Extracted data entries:
# # # # #
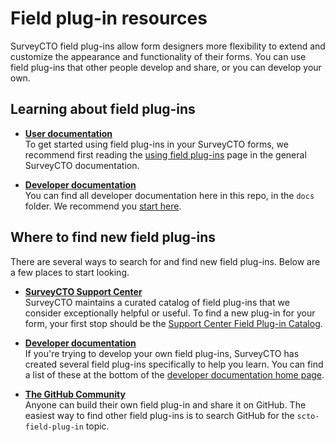 # Field plug-in resources

SurveyCTO field plug-ins allow form designers more flexibility to extend and customize the appearance and functionality of their forms. You can use field plug-ins that other people develop and share, or you can develop your own.

## Learning about field plug-ins

* **[User documentation](https://docs.surveycto.com/02-designing-forms/03-advanced-topics/06.using-field-plug-ins.html)**  
To get started using field plug-ins in your SurveyCTO forms, we recommend first reading the [using field plug-ins](https://docs.surveycto.com/02-designing-forms/03-advanced-topics/06.using-field-plug-ins.html) page in the general SurveyCTO documentation.

* **[Developer documentation](/docs/developer-docs-home.md)**  
You can find all developer documentation here in this repo, in the `docs` folder. We recommend you [start here](/docs/developer-docs-home.md).

## Where to find new field plug-ins

There are several ways to search for and find new field plug-ins. Below are a few places to start looking. 
* **[SurveyCTO Support Center](https://support.surveycto.com/hc/en-us/articles/360045235134-Field-plug-in-catalog)**  
    SurveyCTO maintains a curated catalog of field plug-ins that we consider exceptionally helpful or useful. To find a new plug-in for your form, your first stop should be the [Support Center Field Plug-in Catalog](https://support.surveycto.com/hc/en-us/articles/360045235134-Field-plug-in-catalog).

* **[Developer documentation](/docs/developer-docs-home.md)**  
    If you're trying to develop your own field plug-ins, SurveyCTO has created several field plug-ins specifically to help you learn. You can find a list of these at the bottom of the [developer documentation home page](/docs/developer-docs-home.md).

* **[The GitHub Community](https://github.com/search?o=desc&q=topic%3Ascto-field-plug-in&s=stars&type=Repositories)**  
    Anyone can build their own field plug-in and share it on GitHub. The easiest way to find other field plug-ins is to search GitHub for the `scto-field-plug-in` topic.
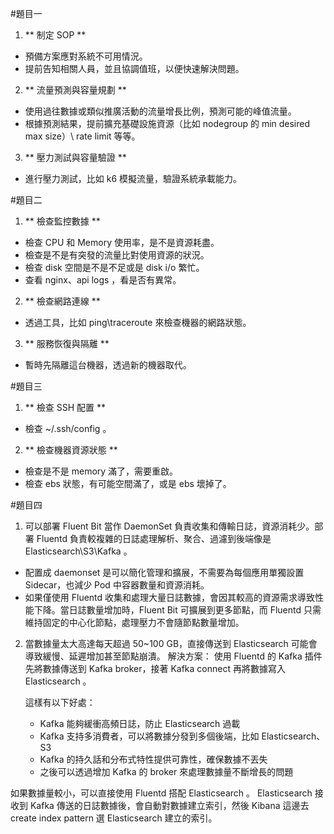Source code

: #題目一

1. ** 制定 SOP **

- 預備方案應對系統不可用情況。
- 提前告知相關人員，並且協調值班，以便快速解決問題。

2. ** 流量預測與容量規劃 **

- 使用過往數據或類似推廣活動的流量增長比例，預測可能的峰值流量。
- 根據預測結果，提前擴充基礎設施資源（比如 nodegroup 的 min desired max size）\ rate limit 等等。

3. ** 壓力測試與容量驗證 **

- 進行壓力測試，比如 k6 模擬流量，驗證系統承載能力。

#題目二

1. ** 檢查監控數據 **

- 檢查 CPU 和 Memory 使用率，是不是資源耗盡。
- 檢查是不是有突發的流量比對使用資源的狀況。
- 檢查 disk 空間是不是不足或是 disk i/o 繁忙。
- 查看 nginx、api logs ，看是否有異常。

2. ** 檢查網路連線 **

- 透過工具，比如 ping\traceroute 來檢查機器的網路狀態。

3. ** 服務恢復與隔離 **

- 暫時先隔離這台機器，透過新的機器取代。

#題目三

1. ** 檢查 SSH 配置 **

- 檢查 ~/.ssh/config 。

2. ** 檢查機器資源狀態 **

- 檢查是不是 memory 滿了，需要重啟。
- 檢查 ebs 狀態，有可能空間滿了，或是 ebs 壞掉了。

#題目四

1. 可以部署 Fluent Bit 當作 DaemonSet 負責收集和傳輸日誌，資源消耗少。部署 Fluentd 負責較複雜的日誌處理解析、聚合、過濾到後端像是 Elasticsearch\S3\Kafka 。

- 配置成 daemonset 是可以簡化管理和擴展，不需要為每個應用單獨設置 Sidecar，也減少 Pod 中容器數量和資源消耗。
- 如果僅使用 Fluentd 收集和處理大量日誌數據，會因其較高的資源需求導致性能下降。當日誌數量增加時，Fluent Bit 可擴展到更多節點，而 Fluentd 只需維持固定的中心化節點，處理壓力不會隨節點數量增加。

2. 當數據量太大高達每天超過 50~100 GB，直接傳送到 Elasticsearch 可能會導致緩慢、延遲增加甚至節點崩潰。
   解決方案：
   使用 Fluentd 的 Kafka 插件先將數據傳送到 Kafka broker，接著 Kafka connect 再將數據寫入 Elasticsearch 。

   這樣有以下好處：

   - Kafka 能夠緩衝高頻日誌，防止 Elasticsearch 過載
   - Kafka 支持多消費者，可以將數據分發到多個後端，比如 Elasticsearch、S3
   - Kafka 的持久話和分布式特性提供可靠性，確保數據不丟失
   - 之後可以透過增加 Kafka 的 broker 來處理數據量不斷增長的問題

如果數據量較小，可以直接使用 Fluentd 搭配 Elasticsearch 。
Elasticsearch 接收到 Kafka 傳送的日誌數據後，會自動對數據建立索引，然後 Kibana 這邊去 create index pattern 選 Elasticsearch 建立的索引。

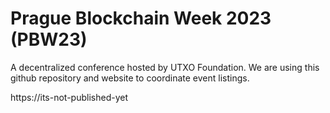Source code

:  # Prague Blockchain Week 2023 (PBW23) 

 A decentralized conference hosted by UTXO Foundation. We are using this github repository and website to coordinate event listings.

 https://its-not-published-yet
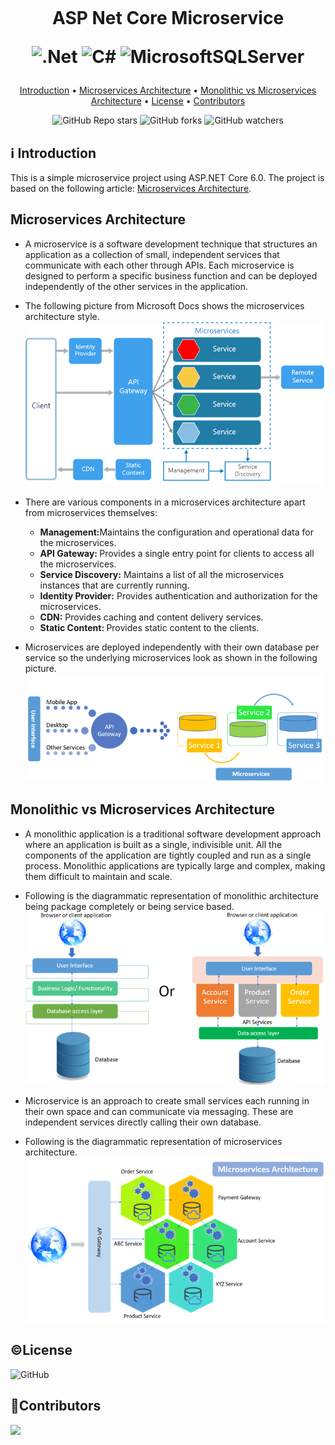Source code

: <h1 align="center">
  <br>
  
   ASP Net Core Microservice

   ![.Net](https://img.shields.io/badge/.NET-5C2D91?style=for-the-badge&logo=.net&logoColor=white)
   ![C#](https://img.shields.io/badge/c%23-%23239120.svg?style=for-the-badge&logo=c-sharp&logoColor=white)
   ![MicrosoftSQLServer](https://img.shields.io/badge/Microsoft%20SQL%20Server-CC2927?style=for-the-badge&logo=microsoft%20sql%20server&logoColor=white)

</h1>

<p align="center">
  <a href="#%E2%84%B9%EF%B8%8F-introduction">Introduction</a> •
    <a href="#microservices-architecture">Microservices Architecture</a> •
    <a href="#monolithic-vs-microservices-architecture">Monolithic vs Microservices Architecture</a> •
    <a href="#license">License</a> •
    <a href="#contributors">Contributors</a> 
</p>

<div align="center">

![GitHub Repo stars](https://img.shields.io/github/stars/Ctere1/asp-core-microservice)
![GitHub forks](https://img.shields.io/github/forks/Ctere1/asp-core-microservice)
![GitHub watchers](https://img.shields.io/github/watchers/Ctere1/asp-core-microservice)

</div>

## ℹ️ Introduction

This is a simple microservice project using ASP.NET Core 6.0. The project is based on the following article: [Microservices Architecture](https://www.c-sharpcorner.com/article/microservice-using-asp-net-core/).

## Microservices Architecture

- A microservice is a software development technique that structures an application as a collection of small, independent services that communicate with each other through APIs. Each microservice is designed to perform a specific business function and can be deployed independently of the other services in the application.        

- The following picture from Microsoft Docs shows the microservices architecture style.     
    ![ss](images/Microservice%20Using%20ASP.NET%20Core.png)             


- There are various components in a microservices architecture apart from microservices themselves:     
    - <b>Management:</b>Maintains the configuration and operational data for the microservices.     
    - <b>API Gateway: </b>Provides a single entry point for clients to access all the microservices.     
    - <b>Service Discovery:</b> Maintains a list of all the microservices instances that are currently running.      
    - <b>Identity Provider:</b> Provides authentication and authorization for the microservices.     
    - <b>CDN:</b> Provides caching and content delivery services.        
    - <b>Static Content: </b>Provides static content to the clients.     

- Microservices are deployed independently with their own database per service so the underlying microservices look as shown in the following picture.  
    ![ss](images/Microservice%20Using%20ASP.NET%20Core02.png)

## Monolithic vs Microservices Architecture

- A monolithic application is a traditional software development approach where an application is built as a single, indivisible unit. All the components of the application are tightly coupled and run as a single process. Monolithic applications are typically large and complex, making them difficult to maintain and scale.

- Following is the diagrammatic representation of monolithic architecture being package completely or being service based.  
    ![ss](images/Microservice%20Using%20ASP.NET%20Core03.png)

- Microservice is an approach to create small services each running in their own space and can communicate via messaging. These are independent services directly calling their own database.

- Following is the diagrammatic representation of microservices architecture.   
    ![ss](images/Microservice%20Using%20ASP.NET%20Core04.png)


## ©License
![GitHub](https://img.shields.io/github/license/Ctere1/asp-core-microservice?style=flat-square)


## 📌Contributors

<a href="https://github.com/Ctere1/">
  <img src="https://contrib.rocks/image?repo=Ctere1/Ctere1" />
</a>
# # # # #
*INSTRUCTIONS FOR THE TASK*
What you return should match the records above word for word, minus the pictures.

*EXERCISE RESPONSE*
 # Field plug-in resources

SurveyCTO field plug-ins allow form designers more flexibility to extend and customize the appearance and functionality of their forms. You can use field plug-ins that other people develop and share, or you can develop your own.

## Learning about field plug-ins

* **[User documentation](https://docs.surveycto.com/02-designing-forms/03-advanced-topics/06.using-field-plug-ins.html)**  
To get started using field plug-ins in your SurveyCTO forms, we recommend first reading the [using field plug-ins](https://docs.surveycto.com/02-designing-forms/03-advanced-topics/06.using-field-plug-ins.html) page in the general SurveyCTO documentation.

* **[Developer documentation](/docs/developer-docs-home.md)**  
You can find all developer documentation here in this repo, in the `docs` folder. We recommend you [start here](/docs/developer-docs-home.md).

## Where to find new field plug-ins

There are several ways to search for and find new field plug-ins. Below are a few places to start looking. 
* **[SurveyCTO Support Center](https://support.surveycto.com/hc/en-us/articles/360045235134-Field-plug-in-catalog)**  
    SurveyCTO maintains a curated catalog of field plug-ins that we consider exceptionally helpful or useful. To find a new plug-in for your form, your first stop should be the [Support Center Field Plug-in Catalog](https://support.surveycto.com/hc/en-us/articles/360045235134-Field-plug-in-catalog).

* **[Developer documentation](/docs/developer-docs-home.md)**  
    If you're trying to develop your own field plug-ins, SurveyCTO has created several field plug-ins specifically to help you learn. You can find a list of these at the bottom of the [developer documentation home page](/docs/developer-docs-home.md).

* **[The GitHub Community](https://github.com/search?o=desc&q=topic%3Ascto-field-plug-in&s=stars&type=Repositories)**  
    Anyone can build their own field plug-in and share it on GitHub. The easiest way to find other field plug-ins is to search GitHub for the `scto-field-plug-in` topic.
Source code

: #題目一

1. ** 制定 SOP **

- 預備方案應對系統不可用情況。
- 提前告知相關人員，並且協調值班，以便快速解決問題。

2. ** 流量預測與容量規劃 **

- 使用過往數據或類似推廣活動的流量增長比例，預測可能的峰值流量。
- 根據預測結果，提前擴充基礎設施資源（比如 nodegroup 的 min desired max size）\ rate limit 等等。

3. ** 壓力測試與容量驗證 **

- 進行壓力測試，比如 k6 模擬流量，驗證系統承載能力。

#題目二

1. ** 檢查監控數據 **

- 檢查 CPU 和 Memory 使用率，是不是資源耗盡。
- 檢查是不是有突發的流量比對使用資源的狀況。
- 檢查 disk 空間是不是不足或是 disk i/o 繁忙。
- 查看 nginx、api logs ，看是否有異常。

2. ** 檢查網路連線 **

- 透過工具，比如 ping\traceroute 來檢查機器的網路狀態。

3. ** 服務恢復與隔離 **

- 暫時先隔離這台機器，透過新的機器取代。

#題目三

1. ** 檢查 SSH 配置 **

- 檢查 ~/.ssh/config 。

2. ** 檢查機器資源狀態 **

- 檢查是不是 memory 滿了，需要重啟。
- 檢查 ebs 狀態，有可能空間滿了，或是 ebs 壞掉了。

#題目四

1. 可以部署 Fluent Bit 當作 DaemonSet 負責收集和傳輸日誌，資源消耗少。部署 Fluentd 負責較複雜的日誌處理解析、聚合、過濾到後端像是 Elasticsearch\S3\Kafka 。

- 配置成 daemonset 是可以簡化管理和擴展，不需要為每個應用單獨設置 Sidecar，也減少 Pod 中容器數量和資源消耗。
- 如果僅使用 Fluentd 收集和處理大量日誌數據，會因其較高的資源需求導致性能下降。當日誌數量增加時，Fluent Bit 可擴展到更多節點，而 Fluentd 只需維持固定的中心化節點，處理壓力不會隨節點數量增加。

2. 當數據量太大高達每天超過 50~100 GB，直接傳送到 Elasticsearch 可能會導致緩慢、延遲增加甚至節點崩潰。
   解決方案：
   使用 Fluentd 的 Kafka 插件先將數據傳送到 Kafka broker，接著 Kafka connect 再將數據寫入 Elasticsearch 。

   這樣有以下好處：

   - Kafka 能夠緩衝高頻日誌，防止 Elasticsearch 過載
   - Kafka 支持多消費者，可以將數據分發到多個後端，比如 Elasticsearch、S3
   - Kafka 的持久話和分布式特性提供可靠性，確保數據不丟失
   - 之後可以透過增加 Kafka 的 broker 來處理數據量不斷增長的問題

如果數據量較小，可以直接使用 Fluentd 搭配 Elasticsearch 。
Elasticsearch 接收到 Kafka 傳送的日誌數據後，會自動對數據建立索引，然後 Kibana 這邊去 create index pattern 選 Elasticsearch 建立的索引。

Source code

:  # Prague Blockchain Week 2023 (PBW23) 

 A decentralized conference hosted by UTXO Foundation. We are using this github repository and website to coordinate event listings.

 https://its-not-published-yet
Source code

: <h1 align="center">
  <br>
  
   ASP Net Core Microservice

   ![.Net](https://img.shields.io/badge/.NET-5C2D91?style=for-the-badge&logo=.net&logoColor=white)
   ![C#](https://img.shields.io/badge/c%23-%23239120.svg?style=for-the-badge&logo=c-sharp&logoColor=white)
   ![MicrosoftSQLServer](https://img.shields.io/badge/Microsoft%20SQL%20Server-CC2927?style=for-the-badge&logo=microsoft%20sql%20server&logoColor=white)

</h1>

<p align="center">
  <a href="#%E2%84%B9%EF%B8%8F-introduction">Introduction</a> •
    <a href="#microservices-architecture">Microservices Architecture</a> •
    <a href="#monolithic-vs-microservices-architecture">Monolithic vs Microservices Architecture</a> •
    <a href="#license">License</a> •
    <a href="#contributors">Contributors</a> 
</p>

<div align="center">

![GitHub Repo stars](https://img.shields.io/github/stars/Ctere1/asp-core-microservice)
![GitHub forks](https://img.shields.io/github/forks/Ctere1/asp-core-microservice)
![GitHub watchers](https://img.shields.io/github/watchers/Ctere1/asp-core-microservice)

</div>

## ℹ️ Introduction

This is a simple microservice project using ASP.NET Core 6.0. The project is based on the following article: [Microservices Architecture](https://www.c-sharpcorner.com/article/microservice-using-asp-net-core/).

## Microservices Architecture

- A microservice is a software development technique that structures an application as a collection of small, independent services that communicate with each other through APIs. Each microservice is designed to perform a specific business function and can be deployed independently of the other services in the application.        

- The following picture from Microsoft Docs shows the microservices architecture style.     
    ![ss](images/Microservice%20Using%20ASP.NET%20Core.png)             


- There are various components in a microservices architecture apart from microservices themselves:     
    - <b>Management:</b>Maintains the configuration and operational data for the microservices.     
    - <b>API Gateway: </b>Provides a single entry point for clients to access all the microservices.     
    - <b>Service Discovery:</b> Maintains a list of all the microservices instances that are currently running.      
    - <b>Identity Provider:</b> Provides authentication and authorization for the microservices.     
    - <b>CDN:</b> Provides caching and content delivery services.        
    - <b>Static Content: </b>Provides static content to the clients.     

- Microservices are deployed independently with their own database per service so the underlying microservices look as shown in the following picture.  
    ![ss](images/Microservice%20Using%20ASP.NET%20Core02.png)

## Monolithic vs Microservices Architecture

- A monolithic application is a traditional software development approach where an application is built as a single, indivisible unit. All the components of the application are tightly coupled and run as a single process. Monolithic applications are typically large and complex, making them difficult to maintain and scale.

- Following is the diagrammatic representation of monolithic architecture being package completely or being service based.  
    ![ss](images/Microservice%20Using%20ASP.NET%20Core03.png)

- Microservice is an approach to create small services each running in their own space and can communicate via messaging. These are independent services directly calling their own database.

- Following is the diagrammatic representation of microservices architecture.   
    ![ss](images/Microservice%20Using%20ASP.NET%20Core04.png)


## ©License
![GitHub](https://img.shields.io/github/license/Ctere1/asp-core-microservice?style=flat-square)


## 📌Contributors

<a href="https://github.com/Ctere1/">
  <img src="https://contrib.rocks/image?repo=Ctere1/Ctere1" />
</a>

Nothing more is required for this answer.